* **Available records**
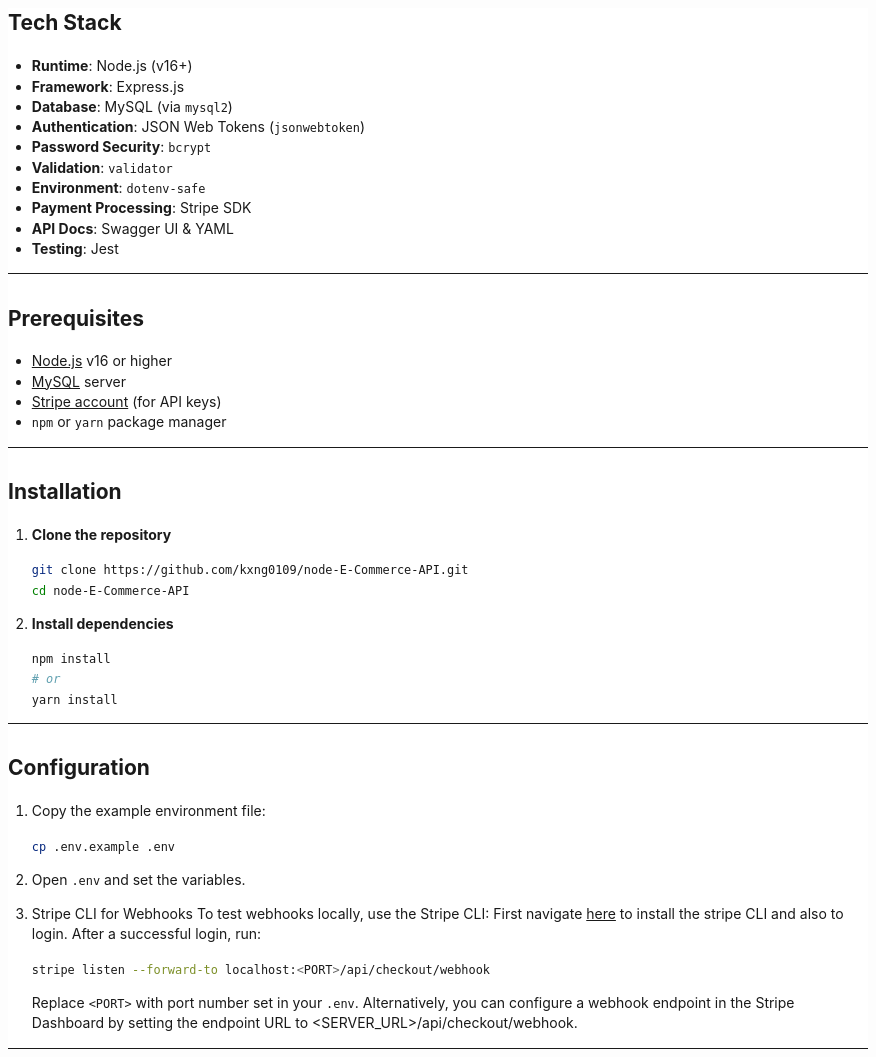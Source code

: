 ## Tech Stack

- **Runtime**: Node.js (v16+)
- **Framework**: Express.js
- **Database**: MySQL (via `mysql2`)
- **Authentication**: JSON Web Tokens (`jsonwebtoken`)
- **Password Security**: `bcrypt`
- **Validation**: `validator`
- **Environment**: `dotenv-safe`
- **Payment Processing**: Stripe SDK
- **API Docs**: Swagger UI & YAML
- **Testing**: Jest

---

## Prerequisites

- [Node.js](https://nodejs.org/) v16 or higher
- [MySQL](https://www.mysql.com/) server
- [Stripe account](https://dashboard.stripe.com/) (for API keys)
- `npm` or `yarn` package manager

---

## Installation

1. **Clone the repository**

   ```bash
   git clone https://github.com/kxng0109/node-E-Commerce-API.git
   cd node-E-Commerce-API
   ```

2. **Install dependencies**

   ```bash
   npm install
   # or
   yarn install
   ```

---

## Configuration

1. Copy the example environment file:

   ```bash
   cp .env.example .env
   ```

2. Open `.env` and set the variables.

3. Stripe CLI for Webhooks
To test webhooks locally, use the Stripe CLI:
First navigate [here](https://docs.stripe.com/stripe-cli?install-method=homebrew#install) to install the stripe CLI and also to login.
After a successful login, run:
	  ```bash
	  stripe listen --forward-to localhost:<PORT>/api/checkout/webhook
	  ```
	  Replace `<PORT>` with port number set in your `.env`.
Alternatively, you can configure a webhook endpoint in the Stripe Dashboard by setting the endpoint URL to <SERVER_URL>/api/checkout/webhook.

---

* **What is required**
Pictures stay out. Everything else in the listing gets printed exactly.

* **Task response**
Source code

: ## Tech Stack

- **Runtime**: Node.js (v16+)
- **Framework**: Express.js
- **Database**: MySQL (via `mysql2`)
- **Authentication**: JSON Web Tokens (`jsonwebtoken`)
- **Password Security**: `bcrypt`
- **Validation**: `validator`
- **Environment**: `dotenv-safe`
- **Payment Processing**: Stripe SDK
- **API Docs**: Swagger UI & YAML
- **Testing**: Jest

---

## Prerequisites

- [Node.js](https://nodejs.org/) v16 or higher
- [MySQL](https://www.mysql.com/) server
- [Stripe account](https://dashboard.stripe.com/) (for API keys)
- `npm` or `yarn` package manager

---

## Installation

1. **Clone the repository**

   ```bash
   git clone https://github.com/kxng0109/node-E-Commerce-API.git
   cd node-E-Commerce-API
   ```

2. **Install dependencies**

   ```bash
   npm install
   # or
   yarn install
   ```

---

## Configuration

1. Copy the example environment file:

   ```bash
   cp .env.example .env
   ```

2. Open `.env` and set the variables.

3. Stripe CLI for Webhooks
To test webhooks locally, use the Stripe CLI:
First navigate [here](https://docs.stripe.com/stripe-cli?install-method=homebrew#install) to install the stripe CLI and also to login.
After a successful login, run:
	  ```bash
	  stripe listen --forward-to localhost:<PORT>/api/checkout/webhook
	  ```
	  Replace `<PORT>` with port number set in your `.env`.
Alternatively, you can configure a webhook endpoint in the Stripe Dashboard by setting the endpoint URL to <SERVER_URL>/api/checkout/webhook.

---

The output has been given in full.